Trillium Software has announced two new products: Trillium Prepare and Trillium Refine. Both are based on a partnership with UNIFi, a data discovery/preparation vendor that will be featuring in my forthcoming (updated) Market Update on data preparation. In fact, Trillium Prepare will simply be a white-labelled version of UNIFi, installed and supported by Trillium. However, Trillium Refine is a superset of Trillium Prepare and goes some way beyond it.

UNIFi, as I have said, is a self-service data discovery and preparation platform targeted at business users. It runs on Hadoop and leverages either or both of MapReduce and Spark. It has profiling capabilities, a built-in recommendation engine and machine learning to guide the business analyst, and a variety of other features you would expect in a data preparation product, as well as data discovery features that you would not. However, it is limited in data quality capabilities compared to what Trillium offers natively in Hadoop. As one would expect, Trillium has a much broader and deeper set of data quality capabilities – matching, parsing, sophisticated enrichment, and so on. These are what have been combined with UNIFi to create Trillium Refine, an integrated data discovery, preparation and quality solution.

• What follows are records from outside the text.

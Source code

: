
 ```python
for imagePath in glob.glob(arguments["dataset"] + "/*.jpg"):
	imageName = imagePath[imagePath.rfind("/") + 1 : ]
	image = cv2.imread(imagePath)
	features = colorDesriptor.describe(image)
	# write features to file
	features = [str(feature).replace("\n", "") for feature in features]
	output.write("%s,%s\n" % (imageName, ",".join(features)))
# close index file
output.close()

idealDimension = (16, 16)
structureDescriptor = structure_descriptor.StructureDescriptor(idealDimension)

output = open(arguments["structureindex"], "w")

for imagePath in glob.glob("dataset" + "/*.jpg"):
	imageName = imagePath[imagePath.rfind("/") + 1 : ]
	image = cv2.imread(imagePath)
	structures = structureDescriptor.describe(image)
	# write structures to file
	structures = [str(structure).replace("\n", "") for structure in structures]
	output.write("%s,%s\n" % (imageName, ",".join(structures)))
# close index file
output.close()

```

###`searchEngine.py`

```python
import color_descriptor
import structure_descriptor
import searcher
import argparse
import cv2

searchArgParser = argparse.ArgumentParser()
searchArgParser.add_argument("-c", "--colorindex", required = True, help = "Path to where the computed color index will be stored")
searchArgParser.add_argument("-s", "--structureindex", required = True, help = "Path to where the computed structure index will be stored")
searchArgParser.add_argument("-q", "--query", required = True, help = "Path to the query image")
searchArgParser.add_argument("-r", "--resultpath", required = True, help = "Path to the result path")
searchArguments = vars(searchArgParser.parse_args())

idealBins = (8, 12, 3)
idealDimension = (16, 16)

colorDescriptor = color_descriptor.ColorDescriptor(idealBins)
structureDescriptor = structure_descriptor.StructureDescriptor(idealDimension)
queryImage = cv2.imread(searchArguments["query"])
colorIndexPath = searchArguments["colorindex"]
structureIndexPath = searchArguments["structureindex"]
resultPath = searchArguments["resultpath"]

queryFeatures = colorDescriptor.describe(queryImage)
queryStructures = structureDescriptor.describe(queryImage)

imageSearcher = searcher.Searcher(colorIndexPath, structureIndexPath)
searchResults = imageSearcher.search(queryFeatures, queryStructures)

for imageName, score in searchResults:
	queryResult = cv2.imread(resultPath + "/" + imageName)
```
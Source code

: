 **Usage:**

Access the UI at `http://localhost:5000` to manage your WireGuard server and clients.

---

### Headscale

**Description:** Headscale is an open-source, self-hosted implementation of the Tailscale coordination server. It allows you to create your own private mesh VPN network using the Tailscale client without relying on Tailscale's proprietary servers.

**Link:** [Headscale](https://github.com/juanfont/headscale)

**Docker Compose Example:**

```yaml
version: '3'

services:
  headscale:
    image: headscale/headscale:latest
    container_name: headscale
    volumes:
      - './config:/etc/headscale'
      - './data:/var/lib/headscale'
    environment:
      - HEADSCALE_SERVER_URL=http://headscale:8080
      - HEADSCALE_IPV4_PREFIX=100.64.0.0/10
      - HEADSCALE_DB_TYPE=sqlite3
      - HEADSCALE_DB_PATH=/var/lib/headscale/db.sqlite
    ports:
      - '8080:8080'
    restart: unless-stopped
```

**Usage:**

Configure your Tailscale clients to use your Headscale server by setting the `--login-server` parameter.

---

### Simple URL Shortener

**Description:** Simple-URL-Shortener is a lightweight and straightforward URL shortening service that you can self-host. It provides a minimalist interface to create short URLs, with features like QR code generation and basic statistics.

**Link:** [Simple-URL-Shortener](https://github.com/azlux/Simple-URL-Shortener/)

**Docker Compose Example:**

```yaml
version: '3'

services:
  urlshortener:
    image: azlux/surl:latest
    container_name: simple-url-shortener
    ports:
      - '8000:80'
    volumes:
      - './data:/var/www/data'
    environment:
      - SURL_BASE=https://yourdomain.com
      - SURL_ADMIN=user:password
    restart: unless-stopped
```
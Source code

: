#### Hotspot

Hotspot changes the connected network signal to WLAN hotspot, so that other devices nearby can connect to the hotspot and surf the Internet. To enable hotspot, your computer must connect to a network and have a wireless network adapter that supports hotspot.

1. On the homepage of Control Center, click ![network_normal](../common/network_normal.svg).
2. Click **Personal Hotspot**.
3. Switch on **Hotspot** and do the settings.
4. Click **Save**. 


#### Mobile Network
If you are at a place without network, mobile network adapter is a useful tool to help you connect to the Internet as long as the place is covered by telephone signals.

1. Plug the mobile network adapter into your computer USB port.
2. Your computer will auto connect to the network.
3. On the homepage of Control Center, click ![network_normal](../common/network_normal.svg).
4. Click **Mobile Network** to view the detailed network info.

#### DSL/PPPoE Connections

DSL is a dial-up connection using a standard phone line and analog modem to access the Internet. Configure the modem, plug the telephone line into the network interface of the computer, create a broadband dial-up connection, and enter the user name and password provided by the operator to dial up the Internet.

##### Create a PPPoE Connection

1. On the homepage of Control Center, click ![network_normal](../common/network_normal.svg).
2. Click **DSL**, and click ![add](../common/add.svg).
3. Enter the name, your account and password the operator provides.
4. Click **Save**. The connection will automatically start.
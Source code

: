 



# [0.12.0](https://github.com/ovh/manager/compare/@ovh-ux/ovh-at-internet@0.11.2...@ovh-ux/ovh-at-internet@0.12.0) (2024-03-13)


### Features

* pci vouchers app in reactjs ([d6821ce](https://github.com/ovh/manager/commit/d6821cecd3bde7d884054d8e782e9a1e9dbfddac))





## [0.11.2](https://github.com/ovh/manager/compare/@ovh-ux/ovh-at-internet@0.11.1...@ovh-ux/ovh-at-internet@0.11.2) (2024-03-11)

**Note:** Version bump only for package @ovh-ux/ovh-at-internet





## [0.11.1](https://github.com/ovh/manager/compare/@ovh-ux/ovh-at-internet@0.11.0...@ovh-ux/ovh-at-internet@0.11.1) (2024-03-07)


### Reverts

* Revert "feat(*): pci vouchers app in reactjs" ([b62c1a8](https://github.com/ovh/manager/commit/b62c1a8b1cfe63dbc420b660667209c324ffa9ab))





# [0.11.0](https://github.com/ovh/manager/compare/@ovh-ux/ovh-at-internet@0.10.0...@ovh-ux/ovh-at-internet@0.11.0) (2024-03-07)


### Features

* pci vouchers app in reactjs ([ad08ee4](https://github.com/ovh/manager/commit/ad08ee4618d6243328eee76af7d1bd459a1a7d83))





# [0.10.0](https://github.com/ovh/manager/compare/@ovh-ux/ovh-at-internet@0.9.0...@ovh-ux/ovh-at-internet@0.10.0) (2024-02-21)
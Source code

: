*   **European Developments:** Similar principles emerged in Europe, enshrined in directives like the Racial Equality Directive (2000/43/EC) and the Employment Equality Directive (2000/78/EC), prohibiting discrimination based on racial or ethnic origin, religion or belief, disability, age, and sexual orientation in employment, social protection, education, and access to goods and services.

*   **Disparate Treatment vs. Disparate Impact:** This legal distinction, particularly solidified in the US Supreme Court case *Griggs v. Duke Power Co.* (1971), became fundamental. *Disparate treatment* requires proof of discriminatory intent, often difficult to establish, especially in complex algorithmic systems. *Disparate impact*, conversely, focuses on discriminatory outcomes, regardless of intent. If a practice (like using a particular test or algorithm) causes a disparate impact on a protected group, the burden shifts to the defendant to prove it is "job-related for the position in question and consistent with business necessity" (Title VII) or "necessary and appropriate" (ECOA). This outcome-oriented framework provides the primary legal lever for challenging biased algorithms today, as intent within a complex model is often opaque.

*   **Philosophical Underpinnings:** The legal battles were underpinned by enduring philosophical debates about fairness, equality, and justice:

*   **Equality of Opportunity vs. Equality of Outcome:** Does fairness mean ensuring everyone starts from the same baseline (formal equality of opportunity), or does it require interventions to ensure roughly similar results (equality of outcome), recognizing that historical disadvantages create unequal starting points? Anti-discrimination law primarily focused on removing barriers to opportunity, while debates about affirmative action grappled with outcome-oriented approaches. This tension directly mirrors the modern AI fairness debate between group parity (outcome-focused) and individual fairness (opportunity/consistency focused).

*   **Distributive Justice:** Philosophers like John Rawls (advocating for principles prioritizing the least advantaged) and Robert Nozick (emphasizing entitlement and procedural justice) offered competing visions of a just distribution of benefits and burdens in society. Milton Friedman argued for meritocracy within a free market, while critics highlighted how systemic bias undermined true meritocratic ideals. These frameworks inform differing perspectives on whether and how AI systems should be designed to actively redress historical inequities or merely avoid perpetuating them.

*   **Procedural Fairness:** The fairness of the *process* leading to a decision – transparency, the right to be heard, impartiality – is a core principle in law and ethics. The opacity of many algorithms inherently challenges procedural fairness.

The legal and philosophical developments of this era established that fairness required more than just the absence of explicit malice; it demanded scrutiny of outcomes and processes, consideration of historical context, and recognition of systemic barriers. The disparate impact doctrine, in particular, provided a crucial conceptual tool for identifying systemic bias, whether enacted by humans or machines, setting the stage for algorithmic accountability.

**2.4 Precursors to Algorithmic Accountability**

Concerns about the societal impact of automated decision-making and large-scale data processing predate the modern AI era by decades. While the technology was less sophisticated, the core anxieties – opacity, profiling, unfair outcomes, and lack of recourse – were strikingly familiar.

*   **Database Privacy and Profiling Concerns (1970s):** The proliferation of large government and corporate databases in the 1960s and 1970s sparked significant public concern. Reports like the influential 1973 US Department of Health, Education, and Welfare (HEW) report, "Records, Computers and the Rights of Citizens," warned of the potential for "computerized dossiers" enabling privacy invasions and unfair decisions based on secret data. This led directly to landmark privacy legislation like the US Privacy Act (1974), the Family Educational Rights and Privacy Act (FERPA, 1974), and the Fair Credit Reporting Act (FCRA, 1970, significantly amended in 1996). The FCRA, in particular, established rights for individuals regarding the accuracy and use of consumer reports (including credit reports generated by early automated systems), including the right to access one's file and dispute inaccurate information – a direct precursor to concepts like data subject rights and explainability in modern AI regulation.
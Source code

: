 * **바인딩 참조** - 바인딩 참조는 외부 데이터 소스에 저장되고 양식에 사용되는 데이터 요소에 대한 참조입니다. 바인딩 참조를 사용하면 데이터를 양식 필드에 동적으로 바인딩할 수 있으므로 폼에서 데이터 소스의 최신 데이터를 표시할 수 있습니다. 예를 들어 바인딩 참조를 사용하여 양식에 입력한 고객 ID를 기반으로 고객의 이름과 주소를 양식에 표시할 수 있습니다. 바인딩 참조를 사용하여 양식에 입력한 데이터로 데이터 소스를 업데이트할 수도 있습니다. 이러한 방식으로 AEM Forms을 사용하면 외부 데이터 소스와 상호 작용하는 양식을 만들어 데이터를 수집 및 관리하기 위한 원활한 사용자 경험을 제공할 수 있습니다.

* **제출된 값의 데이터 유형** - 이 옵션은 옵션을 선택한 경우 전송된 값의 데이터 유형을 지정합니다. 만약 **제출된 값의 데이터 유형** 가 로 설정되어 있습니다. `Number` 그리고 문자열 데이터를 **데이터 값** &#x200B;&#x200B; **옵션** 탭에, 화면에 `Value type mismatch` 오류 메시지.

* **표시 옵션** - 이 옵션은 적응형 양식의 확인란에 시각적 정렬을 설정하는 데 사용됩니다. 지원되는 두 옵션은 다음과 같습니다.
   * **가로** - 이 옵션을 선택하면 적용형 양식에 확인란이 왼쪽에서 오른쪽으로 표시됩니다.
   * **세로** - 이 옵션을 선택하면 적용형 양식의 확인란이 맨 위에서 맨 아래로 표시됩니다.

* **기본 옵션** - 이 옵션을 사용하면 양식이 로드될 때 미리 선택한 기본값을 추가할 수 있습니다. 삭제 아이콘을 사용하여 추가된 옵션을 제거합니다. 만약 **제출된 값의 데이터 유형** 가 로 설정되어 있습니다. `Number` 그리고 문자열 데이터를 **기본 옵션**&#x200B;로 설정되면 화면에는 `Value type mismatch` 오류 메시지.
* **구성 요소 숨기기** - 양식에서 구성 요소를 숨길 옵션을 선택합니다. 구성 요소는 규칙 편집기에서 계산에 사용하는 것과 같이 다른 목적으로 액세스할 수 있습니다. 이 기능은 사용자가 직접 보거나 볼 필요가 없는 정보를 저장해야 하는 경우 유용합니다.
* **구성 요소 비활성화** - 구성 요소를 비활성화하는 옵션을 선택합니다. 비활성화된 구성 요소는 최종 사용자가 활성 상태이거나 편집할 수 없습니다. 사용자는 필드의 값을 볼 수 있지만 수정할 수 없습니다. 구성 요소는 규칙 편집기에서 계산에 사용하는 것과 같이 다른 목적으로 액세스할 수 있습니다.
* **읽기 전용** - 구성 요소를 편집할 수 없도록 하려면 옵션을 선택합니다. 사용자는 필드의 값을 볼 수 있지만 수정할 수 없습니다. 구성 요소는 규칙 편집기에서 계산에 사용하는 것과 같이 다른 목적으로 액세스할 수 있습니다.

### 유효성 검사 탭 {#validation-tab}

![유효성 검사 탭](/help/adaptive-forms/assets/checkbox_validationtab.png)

With Trillium Prepare, users can discover, access, profile and prepare data using an interface designed to be business friendly. Data is imported into Hadoop and processed behind the scenes, and users can easily export joined data sets to their business intelligence platform of choice. Trillium Refine, however, allows users to ensure the accuracy and completeness of prepared data before analysing it in BI and analytics tools. As part of their workflows, users can easily deploy data quality projects (cleansing, parsing, matching, global address validation and so forth) by a simple click within the interface. Because Trillium’s quality projects also run natively in Hadoop, no additional movement of the data is necessary. Once finished, users still have the option to export the data directly to a front-end analytical or visualisation tool such as Qlik or Tableau.

This is an interesting approach. Clearly, Trillium wanted to get into the market quickly and this is a good way to do it. Other data quality vendors have either already moved into this space or are planning to do so. However, they have had to build out from their existing capabilities, which means that some have been relatively slow at coming to market and/or have relatively limited capabilities. Moreover, UNIFi is a much more complete product than many others in the market: it has widespread connectivity options, it offers data discovery as well as data preparation, and it is suitable for use by data scientists (who can combine the built-in expression builder with external capabilities using tools such as MLLib or R). Add in Trillium’s own inherent capabilities and you have products that are several steps ahead of most (if not all) of the competition.